Unless approved by the PhysSDS co-chairs, a minimum grade of B+ is required in all 12 unit courses, except IDS.190 (3 units) which requires a P grade.
Though not required, it is strongly encouraged for a member of the MIT Statistics and Data Science Center (SDSC) to serve on a student’s doctoral committee. This could be an SDSC member from the Physics department or from another field relevant to the proposed thesis research.
All students must submit a thesis proposal using the standard Physics format. Dissertation research must involve the utilization of statistical methods in a substantial way.
Can I satisfy the requirements with courses taken at Harvard?
Harvard CompSci 181 will count as the equivalent of MIT’s 6.867. For the status of other courses, please contact the program co-chairs.
Can a course count both for the Physics degree requirements and the PhysSDS requirements?
Yes, this is possible, as long as the courses are already on the approved list of requirements.
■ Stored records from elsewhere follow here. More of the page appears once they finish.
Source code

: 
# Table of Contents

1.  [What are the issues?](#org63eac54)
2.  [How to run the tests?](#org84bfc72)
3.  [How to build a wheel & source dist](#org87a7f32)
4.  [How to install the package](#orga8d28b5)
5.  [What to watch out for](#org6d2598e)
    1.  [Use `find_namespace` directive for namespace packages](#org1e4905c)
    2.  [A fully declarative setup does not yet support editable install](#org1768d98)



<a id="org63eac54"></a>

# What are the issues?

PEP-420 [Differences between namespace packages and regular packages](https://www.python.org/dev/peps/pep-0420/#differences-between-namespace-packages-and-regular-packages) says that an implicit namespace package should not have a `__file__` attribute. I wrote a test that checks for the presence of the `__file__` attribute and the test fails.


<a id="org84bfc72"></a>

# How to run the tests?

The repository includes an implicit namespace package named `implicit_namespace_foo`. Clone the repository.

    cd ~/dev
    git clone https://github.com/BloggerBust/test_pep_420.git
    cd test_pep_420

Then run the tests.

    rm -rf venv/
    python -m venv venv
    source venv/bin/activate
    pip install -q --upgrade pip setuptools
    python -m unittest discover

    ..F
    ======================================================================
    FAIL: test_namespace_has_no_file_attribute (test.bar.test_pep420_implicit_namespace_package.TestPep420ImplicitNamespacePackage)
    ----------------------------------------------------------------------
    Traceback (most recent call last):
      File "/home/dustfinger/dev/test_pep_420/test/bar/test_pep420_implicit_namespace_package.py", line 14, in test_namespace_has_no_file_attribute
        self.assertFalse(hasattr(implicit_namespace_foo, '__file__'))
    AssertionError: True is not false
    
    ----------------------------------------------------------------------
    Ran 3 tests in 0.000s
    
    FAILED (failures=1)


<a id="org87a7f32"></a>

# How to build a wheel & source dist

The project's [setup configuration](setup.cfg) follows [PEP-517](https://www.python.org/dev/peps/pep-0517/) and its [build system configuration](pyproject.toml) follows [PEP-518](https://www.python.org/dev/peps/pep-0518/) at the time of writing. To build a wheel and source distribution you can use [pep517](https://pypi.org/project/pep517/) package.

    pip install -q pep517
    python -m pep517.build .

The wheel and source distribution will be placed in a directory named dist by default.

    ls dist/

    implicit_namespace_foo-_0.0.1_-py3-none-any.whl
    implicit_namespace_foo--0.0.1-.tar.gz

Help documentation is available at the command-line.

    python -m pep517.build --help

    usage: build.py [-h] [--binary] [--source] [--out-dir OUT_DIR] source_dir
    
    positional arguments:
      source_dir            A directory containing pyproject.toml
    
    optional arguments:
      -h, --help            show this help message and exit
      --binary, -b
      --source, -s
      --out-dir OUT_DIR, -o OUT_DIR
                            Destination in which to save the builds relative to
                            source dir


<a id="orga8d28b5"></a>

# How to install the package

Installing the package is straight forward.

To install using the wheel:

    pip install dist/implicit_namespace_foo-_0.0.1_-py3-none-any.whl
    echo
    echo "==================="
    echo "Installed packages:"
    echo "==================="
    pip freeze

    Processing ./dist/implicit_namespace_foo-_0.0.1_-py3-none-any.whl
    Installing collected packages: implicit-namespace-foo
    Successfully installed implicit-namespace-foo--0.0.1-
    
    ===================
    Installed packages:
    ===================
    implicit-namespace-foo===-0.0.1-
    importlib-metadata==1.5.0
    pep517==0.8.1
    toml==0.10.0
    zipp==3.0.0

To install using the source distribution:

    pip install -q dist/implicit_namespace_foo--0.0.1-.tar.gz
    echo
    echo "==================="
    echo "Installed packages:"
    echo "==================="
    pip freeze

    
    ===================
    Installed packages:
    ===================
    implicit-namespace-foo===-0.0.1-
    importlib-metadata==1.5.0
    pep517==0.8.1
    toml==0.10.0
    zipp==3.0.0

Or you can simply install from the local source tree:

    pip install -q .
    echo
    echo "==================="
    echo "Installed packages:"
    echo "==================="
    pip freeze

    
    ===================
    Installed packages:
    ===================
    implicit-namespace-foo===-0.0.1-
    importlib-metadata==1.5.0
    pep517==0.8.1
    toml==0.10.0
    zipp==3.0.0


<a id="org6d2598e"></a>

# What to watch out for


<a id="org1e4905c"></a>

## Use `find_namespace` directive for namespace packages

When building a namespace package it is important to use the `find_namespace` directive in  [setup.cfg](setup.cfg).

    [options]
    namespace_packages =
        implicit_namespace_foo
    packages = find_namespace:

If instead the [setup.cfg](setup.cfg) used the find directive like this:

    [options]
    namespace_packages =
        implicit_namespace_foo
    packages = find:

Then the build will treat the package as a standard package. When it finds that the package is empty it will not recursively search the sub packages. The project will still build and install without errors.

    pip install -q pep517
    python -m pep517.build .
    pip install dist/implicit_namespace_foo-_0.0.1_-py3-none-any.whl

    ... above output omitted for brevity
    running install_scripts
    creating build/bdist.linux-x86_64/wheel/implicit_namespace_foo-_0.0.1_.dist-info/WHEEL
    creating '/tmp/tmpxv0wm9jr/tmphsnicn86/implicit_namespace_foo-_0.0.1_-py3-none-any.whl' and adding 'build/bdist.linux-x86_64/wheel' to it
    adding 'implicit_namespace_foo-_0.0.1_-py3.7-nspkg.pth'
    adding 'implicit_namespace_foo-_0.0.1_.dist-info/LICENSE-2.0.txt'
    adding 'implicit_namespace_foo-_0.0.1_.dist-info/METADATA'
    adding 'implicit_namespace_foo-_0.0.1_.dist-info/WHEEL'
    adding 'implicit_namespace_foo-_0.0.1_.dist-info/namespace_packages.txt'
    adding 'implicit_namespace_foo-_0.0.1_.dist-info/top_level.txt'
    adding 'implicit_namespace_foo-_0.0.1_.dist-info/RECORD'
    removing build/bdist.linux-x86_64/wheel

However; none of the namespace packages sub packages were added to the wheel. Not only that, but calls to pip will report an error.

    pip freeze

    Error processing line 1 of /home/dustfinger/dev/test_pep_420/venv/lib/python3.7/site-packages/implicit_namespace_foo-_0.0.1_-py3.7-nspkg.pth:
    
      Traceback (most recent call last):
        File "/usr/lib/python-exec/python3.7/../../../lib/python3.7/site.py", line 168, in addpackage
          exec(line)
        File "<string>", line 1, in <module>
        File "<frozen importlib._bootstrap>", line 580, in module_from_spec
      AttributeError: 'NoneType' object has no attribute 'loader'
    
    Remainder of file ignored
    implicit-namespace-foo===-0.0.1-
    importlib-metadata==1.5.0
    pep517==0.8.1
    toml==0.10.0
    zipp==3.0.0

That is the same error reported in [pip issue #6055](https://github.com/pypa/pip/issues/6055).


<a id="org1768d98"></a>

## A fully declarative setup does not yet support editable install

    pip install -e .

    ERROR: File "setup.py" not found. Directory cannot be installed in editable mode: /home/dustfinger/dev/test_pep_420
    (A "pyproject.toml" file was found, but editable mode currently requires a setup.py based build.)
E.g. 8.592 can count as a breadth requirement for a NUPAX student as well as a Data Analysis requirement for the PhysSDS degree.
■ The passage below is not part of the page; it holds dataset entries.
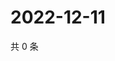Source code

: # 2022-12-11

共 0 条

<!-- BEGIN WEIBO -->
<!-- 最后更新时间 Sun Dec 11 2022 19:10:54 GMT+0800 (China Standard Time) -->

<!-- END WEIBO -->
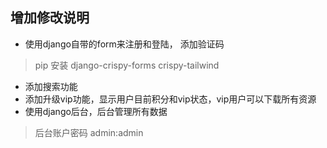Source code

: ## 增加修改说明

- 使用django自带的form来注册和登陆， 添加验证码 
> pip 安装 django-crispy-forms crispy-tailwind
- 添加搜索功能
- 添加升级vip功能，显示用户目前积分和vip状态，vip用户可以下载所有资源
- 使用django后台，后台管理所有数据
> 后台账户密码 admin:admin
If I have previous experience in Probability and/or Statistics, can I test out of these requirements?
These courses are required by all of the IDPS degrees. They are meant to ensure that all students obtaining an IDPS degree share the same solid grounding in these fundamentals, and to help build a community of IDPS students across the various disciplines. Only in exceptional cases might it be possible to substitute more advanced courses in these areas.
Can I substitute a similar or more advanced course for the PhysSDS requirements?
Yes, this is possible for the “computation and statistics” and “data analysis” requirements, with permission of program co-chairs. Substitutions for the “probability” and “statistics” requirements will only be granted in exceptional cases.
For Spring 2021, the following course has been approved as a substitution for the “computation and statistics” requirement: 18.408 (Theoretical Foundations for Deep Learning).
The following course has been approved as a substitution for the “data analysis” requirement: 6.481 (Introduction to Statistical Data Analysis).
Can I apply for the PhysSDS degree in my last semester at MIT?
No, you must apply no later than your penultimate semester.
What does it mean to use statistical methods in a “substantial way” in one’s thesis?
The ideal case is that one’s thesis advances statistics research independent of the Physics applications. Advancing the use of statistical methods in one’s subfield of Physics would also qualify. Applying well-established statistical methods in one’s thesis could qualify, if the application is central to the Physics result. In all cases, we expect the student to demonstrate mastery of statistics and data science.